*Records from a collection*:
···

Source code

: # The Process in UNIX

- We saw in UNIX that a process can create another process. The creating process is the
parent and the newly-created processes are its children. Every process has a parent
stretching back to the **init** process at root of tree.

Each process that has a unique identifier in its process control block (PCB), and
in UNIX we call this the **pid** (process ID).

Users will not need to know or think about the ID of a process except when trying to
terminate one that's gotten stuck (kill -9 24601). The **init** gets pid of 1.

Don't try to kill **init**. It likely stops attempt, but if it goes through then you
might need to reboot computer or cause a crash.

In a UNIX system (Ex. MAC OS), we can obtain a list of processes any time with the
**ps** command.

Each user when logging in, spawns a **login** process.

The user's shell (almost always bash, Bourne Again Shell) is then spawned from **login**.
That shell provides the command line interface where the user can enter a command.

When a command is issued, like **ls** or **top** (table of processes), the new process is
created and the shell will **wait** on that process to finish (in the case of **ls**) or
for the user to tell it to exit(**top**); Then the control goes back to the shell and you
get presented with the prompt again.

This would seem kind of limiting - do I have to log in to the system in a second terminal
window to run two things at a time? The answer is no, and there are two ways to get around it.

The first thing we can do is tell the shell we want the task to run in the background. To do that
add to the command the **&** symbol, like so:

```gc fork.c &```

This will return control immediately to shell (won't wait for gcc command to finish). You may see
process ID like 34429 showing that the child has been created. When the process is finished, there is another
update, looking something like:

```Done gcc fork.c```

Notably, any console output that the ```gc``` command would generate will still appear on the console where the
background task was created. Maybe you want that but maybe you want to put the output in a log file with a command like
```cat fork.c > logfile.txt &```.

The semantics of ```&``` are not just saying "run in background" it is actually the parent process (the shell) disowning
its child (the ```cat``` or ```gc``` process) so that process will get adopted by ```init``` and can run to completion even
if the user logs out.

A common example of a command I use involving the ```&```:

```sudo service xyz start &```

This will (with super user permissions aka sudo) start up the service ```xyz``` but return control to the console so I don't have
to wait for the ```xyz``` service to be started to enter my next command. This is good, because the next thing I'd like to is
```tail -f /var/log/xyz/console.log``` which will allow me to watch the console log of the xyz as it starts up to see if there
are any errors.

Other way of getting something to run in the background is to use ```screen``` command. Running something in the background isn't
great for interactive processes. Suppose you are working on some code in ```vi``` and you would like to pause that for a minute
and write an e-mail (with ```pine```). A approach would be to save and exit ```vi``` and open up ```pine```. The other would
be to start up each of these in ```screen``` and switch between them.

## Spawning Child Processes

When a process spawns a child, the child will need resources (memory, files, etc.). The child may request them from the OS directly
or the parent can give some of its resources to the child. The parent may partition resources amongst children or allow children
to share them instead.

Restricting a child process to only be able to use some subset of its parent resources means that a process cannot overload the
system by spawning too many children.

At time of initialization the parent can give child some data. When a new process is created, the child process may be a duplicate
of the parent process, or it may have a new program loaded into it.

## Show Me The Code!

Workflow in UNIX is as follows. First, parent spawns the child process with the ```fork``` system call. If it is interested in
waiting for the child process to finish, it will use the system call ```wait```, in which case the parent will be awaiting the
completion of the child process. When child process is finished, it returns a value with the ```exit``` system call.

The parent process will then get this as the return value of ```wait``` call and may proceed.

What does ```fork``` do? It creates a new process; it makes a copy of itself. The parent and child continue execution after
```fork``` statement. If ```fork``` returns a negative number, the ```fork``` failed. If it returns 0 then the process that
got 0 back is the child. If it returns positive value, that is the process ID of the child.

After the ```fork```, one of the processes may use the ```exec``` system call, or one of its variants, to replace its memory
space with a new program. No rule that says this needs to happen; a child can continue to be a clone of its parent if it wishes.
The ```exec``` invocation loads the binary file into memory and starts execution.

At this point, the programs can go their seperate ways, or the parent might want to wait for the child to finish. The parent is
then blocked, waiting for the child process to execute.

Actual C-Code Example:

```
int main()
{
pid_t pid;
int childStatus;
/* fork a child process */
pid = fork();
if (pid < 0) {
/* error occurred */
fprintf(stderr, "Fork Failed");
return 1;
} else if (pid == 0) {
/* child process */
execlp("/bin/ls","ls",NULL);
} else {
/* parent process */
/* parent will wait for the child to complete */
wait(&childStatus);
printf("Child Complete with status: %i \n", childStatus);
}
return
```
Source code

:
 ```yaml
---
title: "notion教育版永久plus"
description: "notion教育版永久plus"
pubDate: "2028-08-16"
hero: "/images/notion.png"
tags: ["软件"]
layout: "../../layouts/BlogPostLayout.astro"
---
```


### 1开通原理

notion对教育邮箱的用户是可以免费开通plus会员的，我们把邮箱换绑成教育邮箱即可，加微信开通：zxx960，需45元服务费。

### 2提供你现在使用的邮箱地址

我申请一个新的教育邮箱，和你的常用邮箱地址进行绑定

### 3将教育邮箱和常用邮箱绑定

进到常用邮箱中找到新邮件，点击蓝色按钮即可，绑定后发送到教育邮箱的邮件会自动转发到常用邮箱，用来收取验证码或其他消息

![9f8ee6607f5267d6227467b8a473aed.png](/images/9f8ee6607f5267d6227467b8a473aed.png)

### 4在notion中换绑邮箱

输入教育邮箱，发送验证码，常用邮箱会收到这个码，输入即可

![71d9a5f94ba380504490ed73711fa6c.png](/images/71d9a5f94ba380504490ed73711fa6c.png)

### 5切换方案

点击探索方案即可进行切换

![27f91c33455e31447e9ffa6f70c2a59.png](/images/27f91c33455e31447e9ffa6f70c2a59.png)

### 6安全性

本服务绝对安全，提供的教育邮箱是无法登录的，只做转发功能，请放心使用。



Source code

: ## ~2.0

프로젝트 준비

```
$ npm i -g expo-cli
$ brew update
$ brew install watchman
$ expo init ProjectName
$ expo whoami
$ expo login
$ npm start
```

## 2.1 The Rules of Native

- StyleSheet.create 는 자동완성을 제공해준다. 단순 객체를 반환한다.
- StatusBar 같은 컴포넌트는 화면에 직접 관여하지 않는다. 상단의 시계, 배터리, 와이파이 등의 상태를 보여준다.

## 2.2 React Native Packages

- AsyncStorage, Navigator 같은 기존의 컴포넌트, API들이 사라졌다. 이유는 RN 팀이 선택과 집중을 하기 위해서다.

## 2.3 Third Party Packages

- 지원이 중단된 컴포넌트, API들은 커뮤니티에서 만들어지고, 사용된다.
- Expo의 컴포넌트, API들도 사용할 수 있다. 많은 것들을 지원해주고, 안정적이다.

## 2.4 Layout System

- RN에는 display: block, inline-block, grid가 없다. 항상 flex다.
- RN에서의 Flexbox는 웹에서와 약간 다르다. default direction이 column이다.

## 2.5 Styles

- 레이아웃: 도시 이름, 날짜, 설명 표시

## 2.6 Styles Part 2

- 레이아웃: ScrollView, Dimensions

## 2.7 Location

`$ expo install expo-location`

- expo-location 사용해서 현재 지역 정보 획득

···

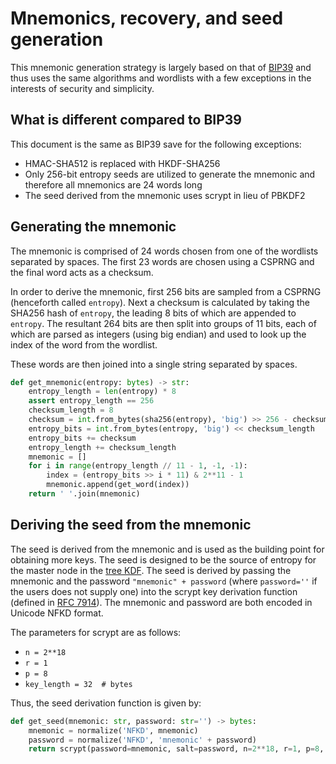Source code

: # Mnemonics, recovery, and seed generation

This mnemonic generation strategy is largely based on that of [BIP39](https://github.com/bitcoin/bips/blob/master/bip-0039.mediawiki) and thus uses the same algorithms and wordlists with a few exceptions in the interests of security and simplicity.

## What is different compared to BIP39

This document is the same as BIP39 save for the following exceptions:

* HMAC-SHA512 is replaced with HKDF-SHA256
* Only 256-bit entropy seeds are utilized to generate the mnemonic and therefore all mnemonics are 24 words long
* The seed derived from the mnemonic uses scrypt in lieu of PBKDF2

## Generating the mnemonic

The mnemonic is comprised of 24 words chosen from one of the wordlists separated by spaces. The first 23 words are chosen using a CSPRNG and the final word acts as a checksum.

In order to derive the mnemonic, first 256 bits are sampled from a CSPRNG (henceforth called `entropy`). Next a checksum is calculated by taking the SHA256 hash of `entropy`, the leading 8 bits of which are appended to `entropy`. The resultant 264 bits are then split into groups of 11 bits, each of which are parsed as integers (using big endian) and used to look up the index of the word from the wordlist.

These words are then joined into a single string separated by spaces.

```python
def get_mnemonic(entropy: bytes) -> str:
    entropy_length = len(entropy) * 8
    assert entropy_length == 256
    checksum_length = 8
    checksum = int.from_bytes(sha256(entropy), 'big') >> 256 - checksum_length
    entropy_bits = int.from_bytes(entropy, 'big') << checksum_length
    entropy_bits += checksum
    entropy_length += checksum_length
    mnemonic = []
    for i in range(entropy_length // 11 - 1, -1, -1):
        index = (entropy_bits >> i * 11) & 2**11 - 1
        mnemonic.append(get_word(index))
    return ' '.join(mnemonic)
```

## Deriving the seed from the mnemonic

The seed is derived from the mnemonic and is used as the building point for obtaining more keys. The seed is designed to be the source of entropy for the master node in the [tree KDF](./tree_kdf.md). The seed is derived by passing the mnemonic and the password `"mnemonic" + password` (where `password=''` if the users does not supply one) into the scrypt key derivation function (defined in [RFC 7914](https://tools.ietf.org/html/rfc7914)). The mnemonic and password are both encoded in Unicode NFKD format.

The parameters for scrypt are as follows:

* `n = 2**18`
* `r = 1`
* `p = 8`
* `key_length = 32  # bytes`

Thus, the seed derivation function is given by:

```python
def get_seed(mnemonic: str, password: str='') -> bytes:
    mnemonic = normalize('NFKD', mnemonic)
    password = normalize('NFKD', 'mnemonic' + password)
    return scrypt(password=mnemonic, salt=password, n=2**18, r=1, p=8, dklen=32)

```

···

*Work instruction*:
Figure out how many lines above include the string "generation", then report that number and nothing else.

*Solution for this problem*:
2